I've made several customizations for my specific needs:

- **Media Management**: Plex is configured to use my `~/Videos` directory for media

- **Swedish Timezone**: Services are configured for Europe/Stockholm timezone

- **Cloudflare Tunnels**: Set up for my domain (jiwidi.com) and subdomains

Feel free to adjust these settings in the docker compose files to match your requirements.

## 🌐 Remote Access

I provide two options for remote access to my homelab:

### Cloudflare Tunnels

For public-facing services, I use Cloudflare Tunnels on the free tier. This allows me to expose specific services through a secure tunnel without opening ports on my router.

To use this feature with your own domain:

1. Create a Cloudflare account

2. Set up a tunnel for your domain

3. Update the `CLOUDFLARE_TUNNEL_TOKEN` in your `.env` file

### Tailscale VPN

For more secure, private access to all services, I use Tailscale.
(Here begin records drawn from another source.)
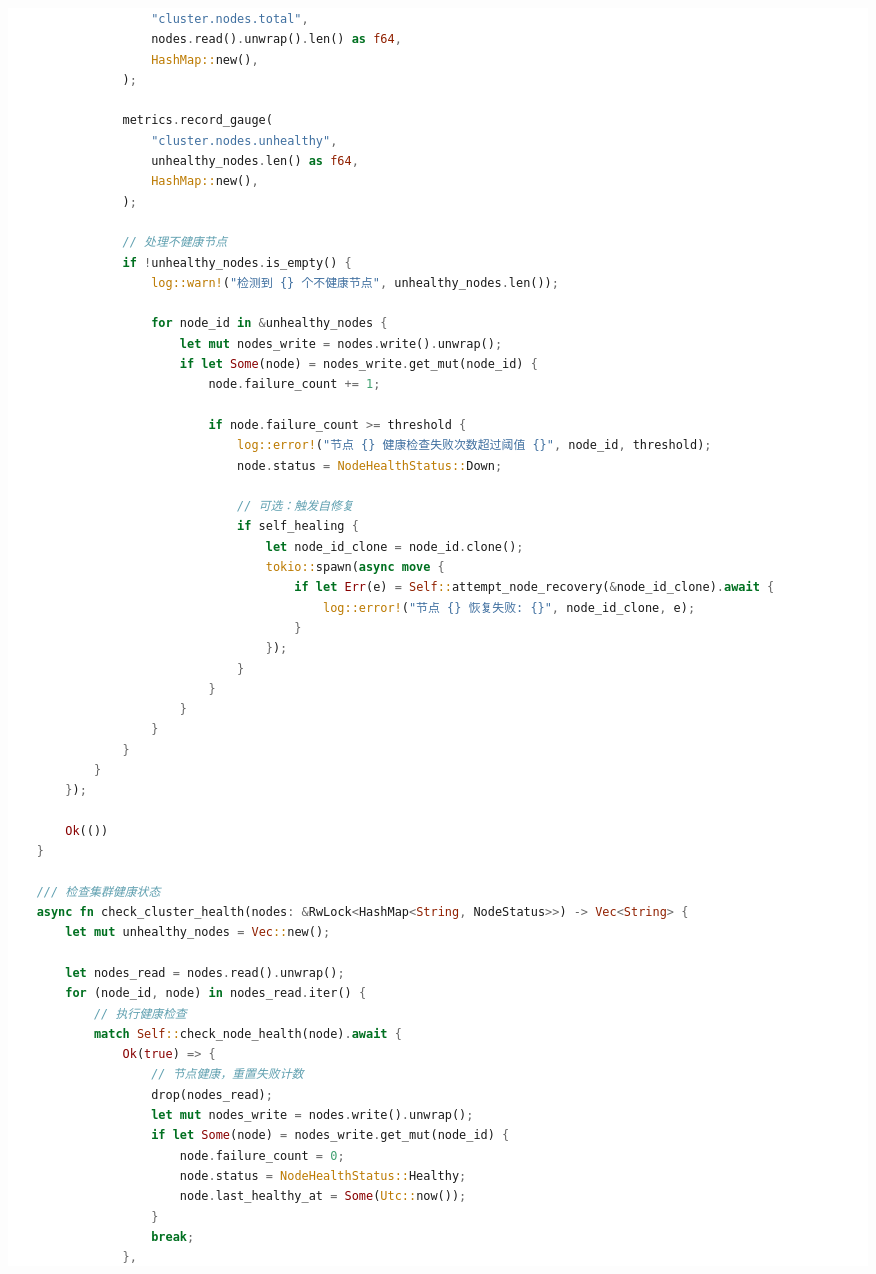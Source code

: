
 ```rust
                    "cluster.nodes.total", 
                    nodes.read().unwrap().len() as f64,
                    HashMap::new(),
                );
                
                metrics.record_gauge(
                    "cluster.nodes.unhealthy", 
                    unhealthy_nodes.len() as f64,
                    HashMap::new(),
                );
                
                // 处理不健康节点
                if !unhealthy_nodes.is_empty() {
                    log::warn!("检测到 {} 个不健康节点", unhealthy_nodes.len());
                    
                    for node_id in &unhealthy_nodes {
                        let mut nodes_write = nodes.write().unwrap();
                        if let Some(node) = nodes_write.get_mut(node_id) {
                            node.failure_count += 1;
                            
                            if node.failure_count >= threshold {
                                log::error!("节点 {} 健康检查失败次数超过阈值 {}", node_id, threshold);
                                node.status = NodeHealthStatus::Down;
                                
                                // 可选：触发自修复
                                if self_healing {
                                    let node_id_clone = node_id.clone();
                                    tokio::spawn(async move {
                                        if let Err(e) = Self::attempt_node_recovery(&node_id_clone).await {
                                            log::error!("节点 {} 恢复失败: {}", node_id_clone, e);
                                        }
                                    });
                                }
                            }
                        }
                    }
                }
            }
        });
        
        Ok(())
    }
    
    /// 检查集群健康状态
    async fn check_cluster_health(nodes: &RwLock<HashMap<String, NodeStatus>>) -> Vec<String> {
        let mut unhealthy_nodes = Vec::new();
        
        let nodes_read = nodes.read().unwrap();
        for (node_id, node) in nodes_read.iter() {
            // 执行健康检查
            match Self::check_node_health(node).await {
                Ok(true) => {
                    // 节点健康，重置失败计数
                    drop(nodes_read);
                    let mut nodes_write = nodes.write().unwrap();
                    if let Some(node) = nodes_write.get_mut(node_id) {
                        node.failure_count = 0;
                        node.status = NodeHealthStatus::Healthy;
                        node.last_healthy_at = Some(Utc::now());
                    }
                    break;
                },
```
This mesh VPN allows me to connect to my homelab from anywhere without exposing services directly to the internet.

Key features:

- **Zero configuration** networking - no port forwarding needed

- **End-to-end encryption** for all traffic

- **Access control** through Tailscale's admin console

- **Exit node capability** - route all your internet traffic through your home connection when on public WiFi

Setup:

1. Create a Tailscale account at [https://tailscale.com/](https://tailscale.com/)

2. Generate an auth key in the admin console

3. Add the key to your `.env` file as `TAILSCALE_AUTH_KEY`

4. Run the installation script

Once set up, you can connect to your homelab services using the Tailscale IP address from any device with the Tailscale client installed.

## 🤖 Development Notes

This is an ongoing project, and I'm continually refining and adding services. Some things I'm considering for the future:

- Home automation integration

- NAS functionality with an external 4 NVMe drive enclosure

- Enhanced backup solutions

## 📄 License

This project is licensed under the MIT License - see the [LICENSE](LICENSE) file for details.